But this was different, he told her. He loved her too much. He loved her so much he wanted to keep her safe from everything. He wanted to lock her away in her bedroom so she'd be safe from disease and corruption and boys like him, but that would be irresponsible. Beth was being offered a life here. A great life. Better than two teenagers could ever hope to give her. Anything he and Quinn could offer would be substandard, and she was so magnificent, he looked into her eyes and knew she deserved the best. Shelby could give her more than they could. He apologised, too. He told Beth not to blame her mother, because she'd spent a long time deliberating it – what degree of selfishness she could get away with. She had asked herself countless times what she would sacrifice for the love of her child. And when she was there in her arms, it became clear what she would sacrifice for Beth's happiness.

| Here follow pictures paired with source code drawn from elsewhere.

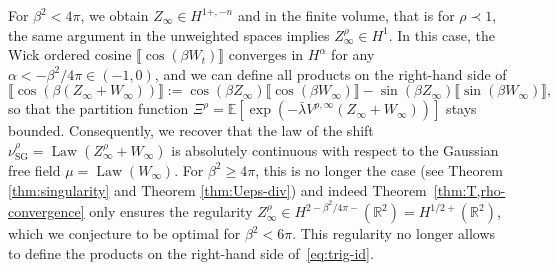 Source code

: \documentclass[11pt, a4paper]{scrartcl}
\numberwithin{equation}{section}
\theoremstyle{plain}
\theoremstyle{remark}
\newcommand{\assign}{:=}
\newcommand{\tmop}[1]{\ensuremath{\operatorname{#1}}}
\begin{document}
For $\beta^2 < 4 \pi$, we obtain $Z_{\infty} \in H^{1 +, - n}$ and in the
finite volume, that is for $\rho \prec 1$, the same argument in the unweighted
spaces implies $Z^{\rho}_{\infty} \in H^1$. In this case, the Wick ordered cosine $\llbracket \cos (\beta W_t) \rrbracket$
converges in $H^{\alpha}$ for any $\alpha < - \beta^2 / 4 \pi\in (-1,0)$, and we can define
all products on the right-hand side of
\begin{equation}
	\llbracket \cos (\beta (Z_{\infty} + W_{\infty})) \rrbracket \assign \cos
	(\beta Z_{\infty}) \llbracket \cos (\beta W_{\infty}) \rrbracket - \sin
	(\beta Z_{\infty}) \llbracket \sin (\beta W_{\infty}) \rrbracket,
	\label{eq:trig-id}
\end{equation}
so that the partition function $\Xi^{\rho} =\mathbb{E} [\exp (- \bar{\lambda}
		V^{\rho, \infty} (Z_{\infty} + W_{\infty}))]$ stays bounded. Consequently, we
recover that the law of the shift $\nu_{\tmop{SG}}^{\rho} = \tmop{Law}
	(Z_{\infty}^{\rho} + W_{\infty})$ is absolutely continuous with respect to the
Gaussian free field $\mu = \tmop{Law} (W_{\infty})$. For $\beta^2 \geqslant 4
	\pi$, this is no longer the case (see Theorem \ref{thm:singularity} and
Theorem \ref{thm:Ueps-div}) and indeed Theorem~\ref{thm:T,rho-convergence}
only ensures the regularity $Z^{\rho}_{\infty} \in H^{2 - \beta^2 / 4 \pi -}
	(\mathbb{R}^2) = H^{1 / 2 +} (\mathbb{R}^2)$, which we conjecture to be
optimal for $\beta^2<6\pi$. This regularity no longer allows to define the products on the right-hand side of~\eqref{eq:trig-id}.
\end{document}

Everything. Anything. Even her own. And Shelby was offering something far beyond what they could give her. But they loved her very much.

So he sang some more to the little girl who would never know him.

"... Someday I'll wish upon a star
And wake up where the clouds are far
Behind me.
Where troubles melt like lemon drops

High above the chimney tops
That's where you'll find me.

Somewhere over the rainbow
Bluebirds fly-
"

"You sound good, Puck," Mr. Schuester said from the door to the nursery.

Puck wiped the tears he'd almost forgotten he was shedding. Quinn was with him, too. "Thanks," he said. But Quinn disappeared. She'd just been showing their teacher where Puck was, and leaving them.

"How are you feeling," Mr. Schuester asked, standing next to him, looking into the glass basinet where Beth was laying.

"Shelby's coming soon. We've umm... we've signed all the forms and everything. But she's still ours until Shelby signs them."

"She'll always be a bit yours, Puck," Mr. Schuester said sadly, with a hand on Puck's shoulder.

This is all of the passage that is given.